» **WHAT IS EXPECTED**
Would you reproduce every record exactly, leaving out the pictures?

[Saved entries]

--------------------------------------------------

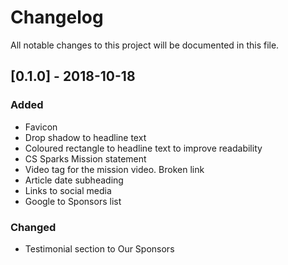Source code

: # Changelog
All notable changes to this project will be documented in this file.


## [0.1.0] - 2018-10-18
### Added
- Favicon
- Drop shadow to headline text
- Coloured rectangle to headline text to improve readability
- CS Sparks Mission statement
- Video tag for the mission video. Broken link
- Article date subheading
- Links to social media
- Google to Sponsors list

### Changed
- Testimonial section to Our Sponsors



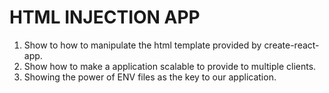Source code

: # HTML INJECTION APP

1. Show to how to manipulate the html template provided by create-react-app.
2. Show how to make a application scalable to provide to multiple clients.
3. Showing the power of ENV files as the key to our application.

--------------------------------------------------

» **YOUR RESPONSE**
Source code

: # Changelog
All notable changes to this project will be documented in this file.


## [0.1.0] - 2018-10-18
### Added
- Favicon
- Drop shadow to headline text
- Coloured rectangle to headline text to improve readability
- CS Sparks Mission statement
- Video tag for the mission video. Broken link
- Article date subheading
- Links to social media
- Google to Sponsors list

### Changed
- Testimonial section to Our Sponsors



Source code

: # HTML INJECTION APP

1. Show to how to manipulate the html template provided by create-react-app.
2. Show how to make a application scalable to provide to multiple clients.
3. Showing the power of ENV files as the key to our application.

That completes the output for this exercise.